Seeing Marriage More Clearly

What is marriage?  And how should people go about having a good one? 

These are, without a doubt, fundamentally important questions, both for individuals and our society as a whole.  New research by Dave and Amber Lapp among working class young adults (i.e., those with a high school diploma but no college degree) provides a look at how at least some Americans view the answers. What did they find?  They explain in a recent article at The Public Discourse:

Even as working class young adults dream of love, commitment, permanence, and family, they inherit a cultural story about love and marriage that frustrates those longings.  And while there are other factors—both economic and social—this inadequate philosophy of love and marriage helps to account for the “new normal” [of the high rate of births outside of wedlock].

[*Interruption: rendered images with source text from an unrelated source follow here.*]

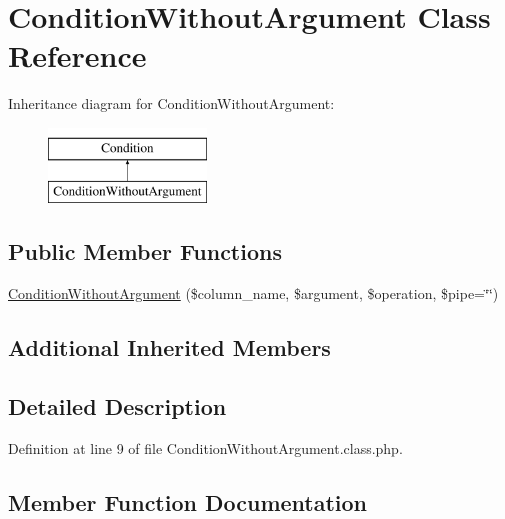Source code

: \hypertarget{classConditionWithoutArgument}{}\section{Condition\+Without\+Argument Class Reference}
\label{classConditionWithoutArgument}
Inheritance diagram for Condition\+Without\+Argument\+:\begin{figure}[H]
\begin{center}
\leavevmode
\includegraphics[height=2.000000cm]{classConditionWithoutArgument}
\end{center}
\end{figure}
\subsection*{Public Member Functions}
\begin{DoxyCompactItemize}
\item 
\hyperlink{classConditionWithoutArgument_a42d42e70c74111b4980e2916b64c95e7}{Condition\+Without\+Argument} (\$column\+\_\+name, \$argument, \$operation, \$pipe=\char`\"{}\char`\"{})
\end{DoxyCompactItemize}
\subsection*{Additional Inherited Members}


\subsection{Detailed Description}


Definition at line 9 of file Condition\+Without\+Argument.\+class.\+php.



\subsection{Member Function Documentation}
\mbox{\label{classConditionWithoutArgument_a42d42e70c74111b4980e2916b64c95e7}} 

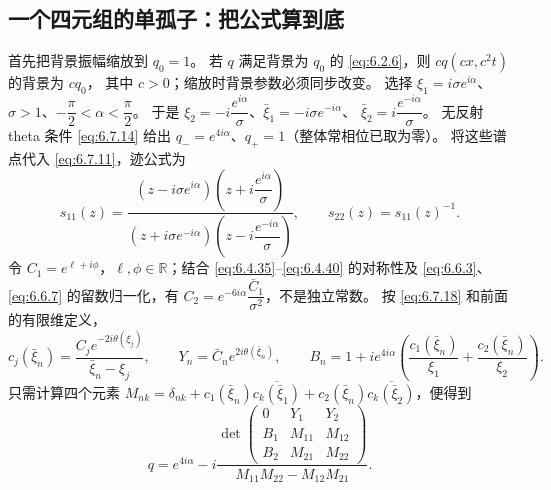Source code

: \documentclass[lang=cn,scheme=chinese,mode=simple,device=normal,color=blue,
math=cm,thmcnt=section,12pt]{elegantbook}
\newcommand{\conj}[1]{\overline{#1}}
\newcommand{\eqq}[2]{\tag{#1}\label{eq:#1}#2}
\begin{document}
\subsection{一个四元组的单孤子：把公式算到底}
首先把背景振幅缩放到 $q_0=1$。
若 $q$ 满足背景为 $q_0$ 的 \eqref{eq:6.2.6}，则 $cq(cx,c^2t)$ 的背景为 $cq_0$，
其中 $c>0$；缩放时背景参数必须同步改变。
选择
$\xi_1=i\sigma e^{i\alpha}$、$\sigma>1$、$-\dfrac{\pi}{2}<\alpha<\dfrac{\pi}{2}$。
于是 $\xi_2=-i\dfrac{e^{i\alpha}}{\sigma}$、$\bar\xi_1=-i\sigma e^{-i\alpha}$、
$\bar\xi_2=i\dfrac{e^{-i\alpha}}{\sigma}$。
无反射 theta 条件 \eqref{eq:6.7.14} 给出 $q_-=e^{4i\alpha}$、$q_+=1$（整体常相位已取为零）。
将这些谱点代入 \eqref{eq:6.7.11}，迹公式为
\[
    s_{11}(z)=\dfrac{(z-i\sigma e^{i\alpha})(z+i\dfrac{e^{i\alpha}}{\sigma})}
    {(z+i\sigma e^{-i\alpha})(z-i\dfrac{e^{-i\alpha}}{\sigma})},\qquad s_{22}(z)=s_{11}(z)^{-1}.
\]
令 $C_1=e^{\ell+i\phi}$，$\ell,\phi\in\mathbb R$；结合 \eqref{eq:6.4.35}--\eqref{eq:6.4.40} 的对称性及 \eqref{eq:6.6.3}、\eqref{eq:6.6.7} 的留数归一化，有
$C_2=e^{-6i\alpha}\dfrac{\bar C_1}{\sigma^2}$，不是独立常数。
按 \eqref{eq:6.7.18} 和前面的有限维定义，
\[
    c_j(\bar\xi_n)=\dfrac{C_je^{-2i\theta(\xi_j)}}{\bar\xi_n-\xi_j},\qquad
    Y_n=\bar C_ne^{2i\theta(\bar\xi_n)},\qquad
    B_n=1+ie^{4i\alpha}\left(\dfrac{c_1(\bar\xi_n)}{\xi_1}+\dfrac{c_2(\bar\xi_n)}{\xi_2}\right).
\]
只需计算四个元素
$M_{nk}=\delta_{nk}+c_1(\bar\xi_n)\conj{c_k(\bar\xi_1)}+c_2(\bar\xi_n)\conj{c_k(\bar\xi_2)}$，便得到
\begin{equation}
    \eqq{6.8.5}{q=e^{4i\alpha}-i
        \dfrac{\det\begin{pmatrix}0&Y_1&Y_2\\B_1&M_{11}&M_{12}\\B_2&M_{21}&M_{22}\end{pmatrix}}
        {M_{11}M_{22}-M_{12}M_{21}}.}
\end{equation}
\end{document}
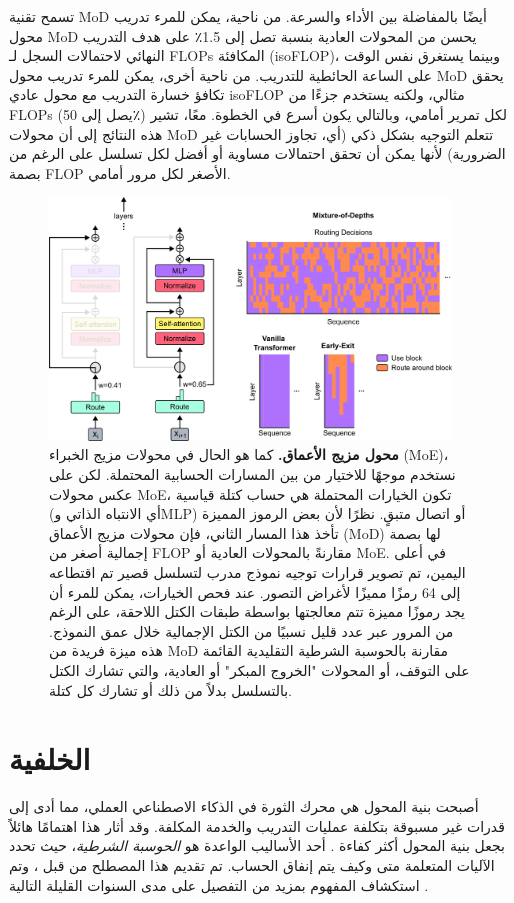 \documentclass[11pt, a4paper, onecolumn, logo, copyright]{googledeepmind}
\begin{document}
تسمح تقنية MoD أيضًا بالمفاضلة بين الأداء والسرعة. من ناحية، يمكن للمرء تدريب محول MoD يحسن من المحولات العادية بنسبة تصل إلى 1.5٪ على هدف التدريب النهائي لاحتمالات السجل لـ FLOPs المكافئة (isoFLOP)، وبينما يستغرق نفس الوقت على الساعة الحائطية للتدريب. من ناحية أخرى، يمكن للمرء تدريب محول MoD يحقق تكافؤ خسارة التدريب مع محول عادي isoFLOP مثالي، ولكنه يستخدم جزءًا من FLOPs (يصل إلى 50٪) لكل تمرير أمامي، وبالتالي يكون أسرع في الخطوة. معًا، تشير هذه النتائج إلى أن محولات MoD تتعلم التوجيه بشكل ذكي (أي، تجاوز الحسابات غير الضرورية) لأنها يمكن أن تحقق احتمالات مساوية أو أفضل لكل تسلسل على الرغم من بصمة FLOP الأصغر لكل مرور أمامي.

\begin{figure}[h]
\centering
\includegraphics[width=0.95\textwidth]{mod.png}
\caption{\textbf{محول مزيج الأعماق.} كما هو الحال في محولات مزيج الخبراء (MoE)، نستخدم موجهًا للاختيار من بين المسارات الحسابية المحتملة. لكن على عكس محولات MoE، تكون الخيارات المحتملة هي حساب كتلة قياسية (أي الانتباه الذاتي وMLP) أو اتصال متبقٍ. نظرًا لأن بعض الرموز المميزة تأخذ هذا المسار الثاني، فإن محولات مزيج الأعماق (MoD) لها بصمة إجمالية أصغر من FLOP مقارنةً بالمحولات العادية أو MoE. في أعلى اليمين، تم تصوير قرارات توجيه نموذج مدرب لتسلسل قصير تم اقتطاعه إلى 64 رمزًا مميزًا لأغراض التصور. عند فحص الخيارات، يمكن للمرء أن يجد رموزًا مميزة تتم معالجتها بواسطة طبقات الكتل اللاحقة، على الرغم من المرور عبر عدد قليل نسبيًا من الكتل الإجمالية خلال عمق النموذج. هذه ميزة فريدة من MoD مقارنة بالحوسبة الشرطية التقليدية القائمة على التوقف، أو المحولات "الخروج المبكر" أو العادية، والتي تشارك الكتل بالتسلسل بدلاً من ذلك أو تشارك كل كتلة.}
\label{fig:mixture-of-depths}
\end{figure}

\section{الخلفية}
أصبحت بنية المحول هي محرك الثورة في الذكاء الاصطناعي العملي، مما أدى إلى قدرات غير مسبوقة بتكلفة عمليات التدريب والخدمة المكلفة. وقد أثار هذا اهتمامًا هائلاً بجعل بنية المحول أكثر كفاءة \citep{tay_efficient, gupta2021compression}. أحد الأساليب الواعدة هو \textit{الحوسبة الشرطية}، حيث تحدد الآليات المتعلمة متى وكيف يتم إنفاق الحساب. تم تقديم هذا المصطلح من قبل \citet{bengio2013deep}، وتم استكشاف المفهوم بمزيد من التفصيل على مدى السنوات القليلة التالية \citep{bengio2013estimating, cho2014exponentially, graves_adaptive, jernite2017variable, bengio2016conditional, wang_skipnet}.
\end{document}

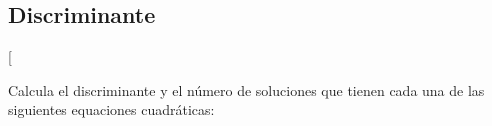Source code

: \documentclass[12pt,addpoints,answers]{repaso}
\begin{document}
\begin{questions}

    \subsection*{Discriminante}

    \ejemplosboxed[{Calcula el discriminante y el número de soluciones que tienen cada una de las siguientes equaciones cuadráticas:
                \begin{multicols}{2}
\end{multicols}}
\end{questions}
\end{document}
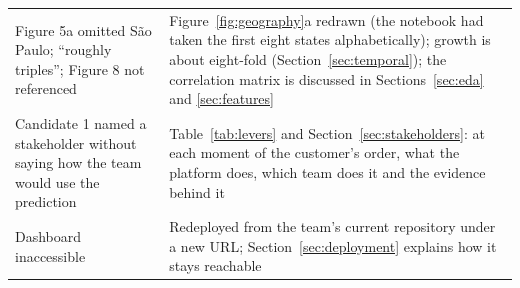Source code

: \begin{center}
\begin{minipage}{\linewidth}
\begin{tabular}{@{}p{4.4cm}p{10.1cm}@{}}
Figure 5a omitted S\~{a}o Paulo; ``roughly triples''; Figure 8 not referenced &
Figure~\ref{fig:geography}a redrawn (the notebook had taken the first eight
states alphabetically); growth is about eight-fold
(Section~\ref{sec:temporal}); the correlation matrix is discussed in
Sections~\ref{sec:eda} and \ref{sec:features} \\[2pt]
Candidate 1 named a stakeholder without saying how the team would use the
prediction &
Table~\ref{tab:levers} and Section~\ref{sec:stakeholders}: at each moment of the
customer's order, what the platform does, which team does it and the evidence
behind it \\[2pt]
Dashboard inaccessible &
Redeployed from the team's current repository under a new URL;
Section~\ref{sec:deployment} explains how it stays reachable \\
\bottomrule
\end{tabular}
\end{minipage}
\end{center}


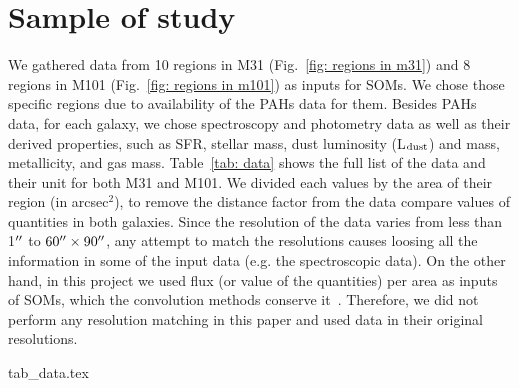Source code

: 
\section{Sample of study}
\label{Sec: data_SOMN}

We gathered data from 10 regions in M31 (Fig.~\ref{fig: regions in m31}) and 8 regions in M101 (Fig.~\ref{fig: regions in m101}) as inputs for SOMs.
We chose those specific regions due to availability of the PAHs data for them.
Besides PAHs data, for each galaxy, we chose spectroscopy and photometry data as well as their derived properties, such as SFR, stellar mass, dust luminosity (L$_{\rm dust}$) and mass, metallicity, and gas mass.
Table~\ref{tab: data} shows the full list of the data and their unit for both M31 and M101.
We divided each values by the area of their region (in arcsec$^2$), to remove the distance factor from the data compare values of quantities in both galaxies.
Since the resolution of the data varies from less than 1$\hbox{$^{\prime\prime}$}$ to $60\hbox{$^{\prime\prime}$} \times 90 \hbox{$^{\prime\prime}$}$, any attempt to match the resolutions causes loosing all the information in some of the input data (e.g. the spectroscopic data).
On the other hand, in this project we used flux (or value of the quantities) per area as inputs of SOMs, which the convolution methods conserve it~\citep{Aniano12}.
Therefore, we did not perform any resolution matching in this paper and used data in their original resolutions.


{tab_data.tex}


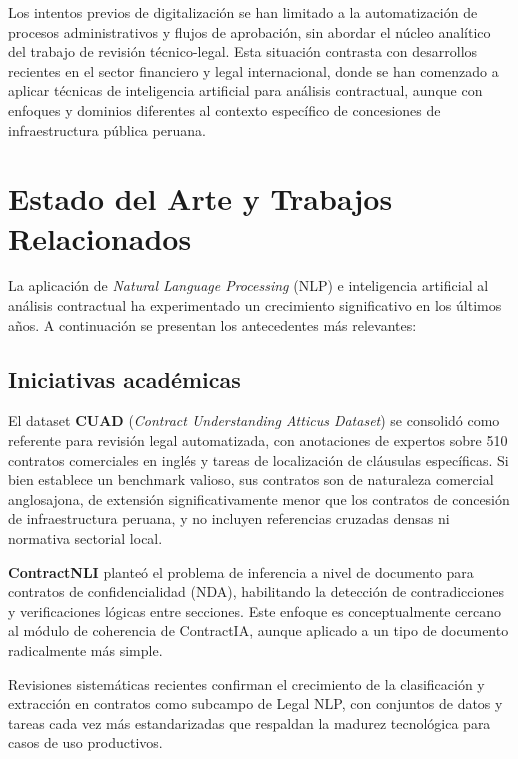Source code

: Los intentos previos de digitalización se han limitado a la automatización de procesos
administrativos y flujos de aprobación, sin abordar el núcleo analítico del trabajo de
revisión técnico-legal. Esta situación contrasta con desarrollos recientes en el sector
financiero y legal internacional, donde se han comenzado a aplicar técnicas de
inteligencia artificial para análisis contractual, aunque con enfoques y dominios
diferentes al contexto específico de concesiones de infraestructura pública peruana.

\section{Estado del Arte y Trabajos Relacionados}

La aplicación de \textit{Natural Language Processing} (NLP) e inteligencia artificial
al análisis contractual ha experimentado un crecimiento significativo en los últimos
años. A continuación se presentan los antecedentes más relevantes:

\subsection{Iniciativas académicas}

El dataset \textbf{CUAD} (\textit{Contract Understanding Atticus Dataset})
\cite{hendrycks2021cuad} se consolidó como referente para revisión legal automatizada,
con anotaciones de expertos sobre 510 contratos comerciales en inglés y tareas de
localización de cláusulas específicas. Si bien establece un benchmark valioso,
sus contratos son de naturaleza comercial anglosajona, de extensión significativamente
menor que los contratos de concesión de infraestructura peruana, y no incluyen
referencias cruzadas densas ni normativa sectorial local.

\textbf{ContractNLI} \cite{koreeda2021contractnli} planteó el problema de inferencia
a nivel de documento para contratos de confidencialidad (NDA), habilitando la
detección de contradicciones y verificaciones lógicas entre secciones. Este enfoque
es conceptualmente cercano al módulo de coherencia de ContractIA, aunque aplicado
a un tipo de documento radicalmente más simple.

Revisiones sistemáticas recientes \cite{singh2025survey} confirman el crecimiento
de la clasificación y extracción en contratos como subcampo de Legal NLP, con
conjuntos de datos y tareas cada vez más estandarizadas que respaldan la madurez
tecnológica para casos de uso productivos.

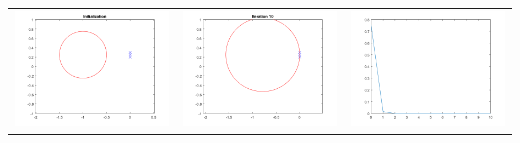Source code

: \documentclass[12pt]{article}
\begin{document}
\begin{enumerate}
\begin{center}
\begin{tabular}{|c|c|c|}
				\includegraphics[scale = 0.3]{x0_1_start.png}
				&
				\includegraphics[scale = 0.3]{x0_1_end.png}
				&
				\includegraphics[scale = 0.3]{x0_1_error.png} \\

\end{tabular}
\end{center}
\end{enumerate}
\end{document}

I’m not a social scientist, but one of the many things I found to be interesting about the Lapps’ article was that the “cultural story about love and marriage” that they detail appears to be one that is embraced far more widely than just in working class young adults.  I’ll mention some of the relevant features for you to judge for yourself:

Marriage is essentially about personal happiness. 

This means that although most people view marriage in light of traditional values like commitment and fidelity, they tend to think it makes sense only as long as both spouses are happy, or to put it another way, “love each other.”  It also means that marriages are not necessarily seen as integral for children. 

Love, which is thought of as integral to marital happiness, is thought of primarily as a feeling. 

From the article: “As one woman defined love: ‘You know when your body lights up when you get that first kiss from a guy and your whole body is like in overload? …When you are still with that person in ten years from now, and you still feel the same way.’”

Determining whether the “spark” of love will endure is therefore really important.  And one of the best ways to find out is to live together. 

Research among a nationally representative sample of twentysomethings indicates that 62% of believe “living together before marriage is a good way to avoid eventual divorce.”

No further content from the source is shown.